• EXERCISE: Print all of the data exactly as written.

RECORDS FOR PROCESSING Block Start

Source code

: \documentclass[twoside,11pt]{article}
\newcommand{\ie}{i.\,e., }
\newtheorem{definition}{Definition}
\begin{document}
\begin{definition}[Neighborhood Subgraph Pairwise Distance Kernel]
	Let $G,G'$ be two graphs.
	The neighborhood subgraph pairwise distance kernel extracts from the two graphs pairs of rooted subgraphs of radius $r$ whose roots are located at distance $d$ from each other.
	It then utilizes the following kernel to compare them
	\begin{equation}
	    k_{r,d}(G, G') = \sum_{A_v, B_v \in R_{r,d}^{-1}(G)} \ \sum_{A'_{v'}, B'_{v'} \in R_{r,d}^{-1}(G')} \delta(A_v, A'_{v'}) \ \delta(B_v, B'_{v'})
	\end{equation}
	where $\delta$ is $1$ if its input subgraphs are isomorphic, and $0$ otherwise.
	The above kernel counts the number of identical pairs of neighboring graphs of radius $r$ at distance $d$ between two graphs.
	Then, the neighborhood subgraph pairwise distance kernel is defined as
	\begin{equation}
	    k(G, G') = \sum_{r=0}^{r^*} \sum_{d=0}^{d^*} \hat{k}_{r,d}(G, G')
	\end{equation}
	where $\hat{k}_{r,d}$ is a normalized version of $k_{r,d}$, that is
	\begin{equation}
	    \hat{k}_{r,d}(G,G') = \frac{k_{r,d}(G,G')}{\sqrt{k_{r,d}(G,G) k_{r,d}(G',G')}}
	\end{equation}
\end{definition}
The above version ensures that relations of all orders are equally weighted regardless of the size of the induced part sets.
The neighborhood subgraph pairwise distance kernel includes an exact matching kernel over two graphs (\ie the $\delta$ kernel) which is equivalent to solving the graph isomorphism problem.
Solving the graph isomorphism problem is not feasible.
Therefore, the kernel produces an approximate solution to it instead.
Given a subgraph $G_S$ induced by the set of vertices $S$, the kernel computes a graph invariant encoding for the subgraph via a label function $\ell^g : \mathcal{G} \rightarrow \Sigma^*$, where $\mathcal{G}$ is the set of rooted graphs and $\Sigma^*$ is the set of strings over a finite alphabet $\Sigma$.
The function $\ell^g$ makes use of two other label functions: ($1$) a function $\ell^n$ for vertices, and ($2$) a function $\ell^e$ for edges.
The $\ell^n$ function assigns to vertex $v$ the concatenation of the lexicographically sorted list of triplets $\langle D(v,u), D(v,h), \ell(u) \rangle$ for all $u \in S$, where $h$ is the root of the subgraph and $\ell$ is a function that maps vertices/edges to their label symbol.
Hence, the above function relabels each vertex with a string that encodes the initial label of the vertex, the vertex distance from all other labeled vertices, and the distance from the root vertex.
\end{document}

RECORDS FOR PROCESSING Block End

• TASK OUTPUT:
Source code

: \documentclass[twoside,11pt]{article}
\newcommand{\ie}{i.\,e., }
\newtheorem{definition}{Definition}
\begin{document}
\begin{definition}[Neighborhood Subgraph Pairwise Distance Kernel]
	Let $G,G'$ be two graphs.
	The neighborhood subgraph pairwise distance kernel extracts from the two graphs pairs of rooted subgraphs of radius $r$ whose roots are located at distance $d$ from each other.
	It then utilizes the following kernel to compare them
	\begin{equation}
	    k_{r,d}(G, G') = \sum_{A_v, B_v \in R_{r,d}^{-1}(G)} \ \sum_{A'_{v'}, B'_{v'} \in R_{r,d}^{-1}(G')} \delta(A_v, A'_{v'}) \ \delta(B_v, B'_{v'})
	\end{equation}
	where $\delta$ is $1$ if its input subgraphs are isomorphic, and $0$ otherwise.
	The above kernel counts the number of identical pairs of neighboring graphs of radius $r$ at distance $d$ between two graphs.
	Then, the neighborhood subgraph pairwise distance kernel is defined as
	\begin{equation}
	    k(G, G') = \sum_{r=0}^{r^*} \sum_{d=0}^{d^*} \hat{k}_{r,d}(G, G')
	\end{equation}
	where $\hat{k}_{r,d}$ is a normalized version of $k_{r,d}$, that is
	\begin{equation}
	    \hat{k}_{r,d}(G,G') = \frac{k_{r,d}(G,G')}{\sqrt{k_{r,d}(G,G) k_{r,d}(G',G')}}
	\end{equation}
\end{definition}
The above version ensures that relations of all orders are equally weighted regardless of the size of the induced part sets.
The neighborhood subgraph pairwise distance kernel includes an exact matching kernel over two graphs (\ie the $\delta$ kernel) which is equivalent to solving the graph isomorphism problem.
Solving the graph isomorphism problem is not feasible.
Therefore, the kernel produces an approximate solution to it instead.
Given a subgraph $G_S$ induced by the set of vertices $S$, the kernel computes a graph invariant encoding for the subgraph via a label function $\ell^g : \mathcal{G} \rightarrow \Sigma^*$, where $\mathcal{G}$ is the set of rooted graphs and $\Sigma^*$ is the set of strings over a finite alphabet $\Sigma$.
The function $\ell^g$ makes use of two other label functions: ($1$) a function $\ell^n$ for vertices, and ($2$) a function $\ell^e$ for edges.
The $\ell^n$ function assigns to vertex $v$ the concatenation of the lexicographically sorted list of triplets $\langle D(v,u), D(v,h), \ell(u) \rangle$ for all $u \in S$, where $h$ is the root of the subgraph and $\ell$ is a function that maps vertices/edges to their label symbol.
Hence, the above function relabels each vertex with a string that encodes the initial label of the vertex, the vertex distance from all other labeled vertices, and the distance from the root vertex.
\end{document}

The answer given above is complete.